# [Source texts of formatted documents]
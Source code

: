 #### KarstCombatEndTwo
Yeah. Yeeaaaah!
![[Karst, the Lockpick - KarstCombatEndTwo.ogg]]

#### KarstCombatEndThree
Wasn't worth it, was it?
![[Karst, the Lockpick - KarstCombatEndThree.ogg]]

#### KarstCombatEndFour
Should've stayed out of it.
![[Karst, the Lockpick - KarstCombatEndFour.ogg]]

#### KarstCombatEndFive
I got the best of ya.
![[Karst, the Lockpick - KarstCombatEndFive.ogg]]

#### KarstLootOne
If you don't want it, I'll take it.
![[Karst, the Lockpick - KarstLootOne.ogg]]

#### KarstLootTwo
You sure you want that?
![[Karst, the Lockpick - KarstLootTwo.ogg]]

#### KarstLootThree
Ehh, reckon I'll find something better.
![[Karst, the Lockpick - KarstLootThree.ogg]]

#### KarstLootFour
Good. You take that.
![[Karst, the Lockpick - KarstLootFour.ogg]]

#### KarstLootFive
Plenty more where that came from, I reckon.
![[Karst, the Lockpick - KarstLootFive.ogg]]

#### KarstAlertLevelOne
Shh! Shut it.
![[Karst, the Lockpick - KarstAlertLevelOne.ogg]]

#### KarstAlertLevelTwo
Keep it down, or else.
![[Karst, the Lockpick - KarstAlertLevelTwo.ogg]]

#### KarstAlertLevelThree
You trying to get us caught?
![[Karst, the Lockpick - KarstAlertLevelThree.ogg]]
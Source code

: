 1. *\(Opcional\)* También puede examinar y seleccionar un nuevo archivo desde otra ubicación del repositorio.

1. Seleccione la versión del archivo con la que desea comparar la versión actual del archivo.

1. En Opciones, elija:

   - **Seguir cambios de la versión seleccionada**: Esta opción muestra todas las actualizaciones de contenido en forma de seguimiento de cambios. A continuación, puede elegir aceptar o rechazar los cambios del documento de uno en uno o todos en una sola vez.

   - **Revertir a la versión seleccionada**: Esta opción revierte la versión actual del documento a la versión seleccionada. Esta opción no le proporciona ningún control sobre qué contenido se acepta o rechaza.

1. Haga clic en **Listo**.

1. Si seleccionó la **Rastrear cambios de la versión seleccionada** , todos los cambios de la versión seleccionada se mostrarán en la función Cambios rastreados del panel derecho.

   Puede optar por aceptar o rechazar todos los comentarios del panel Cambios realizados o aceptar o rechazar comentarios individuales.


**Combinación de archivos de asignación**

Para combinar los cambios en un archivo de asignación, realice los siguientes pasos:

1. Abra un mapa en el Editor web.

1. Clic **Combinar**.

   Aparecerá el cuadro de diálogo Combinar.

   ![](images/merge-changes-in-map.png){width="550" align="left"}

# [What you will do]
Only the lines above starting at the line that holds "- **Seguir cambios" and ending at the line that holds "Puede optar por" are to be repeated, exactly and in full.

# [Written response]
   - **Seguir cambios de la versión seleccionada**: Esta opción muestra todas las actualizaciones de contenido en forma de seguimiento de cambios. A continuación, puede elegir aceptar o rechazar los cambios del documento de uno en uno o todos en una sola vez.

   - **Revertir a la versión seleccionada**: Esta opción revierte la versión actual del documento a la versión seleccionada. Esta opción no le proporciona ningún control sobre qué contenido se acepta o rechaza.

1. Haga clic en **Listo**.

1. Si seleccionó la **Rastrear cambios de la versión seleccionada** , todos los cambios de la versión seleccionada se mostrarán en la función Cambios rastreados del panel derecho.

   Puede optar por aceptar o rechazar todos los comentarios del panel Cambios realizados o aceptar o rechazar comentarios individuales.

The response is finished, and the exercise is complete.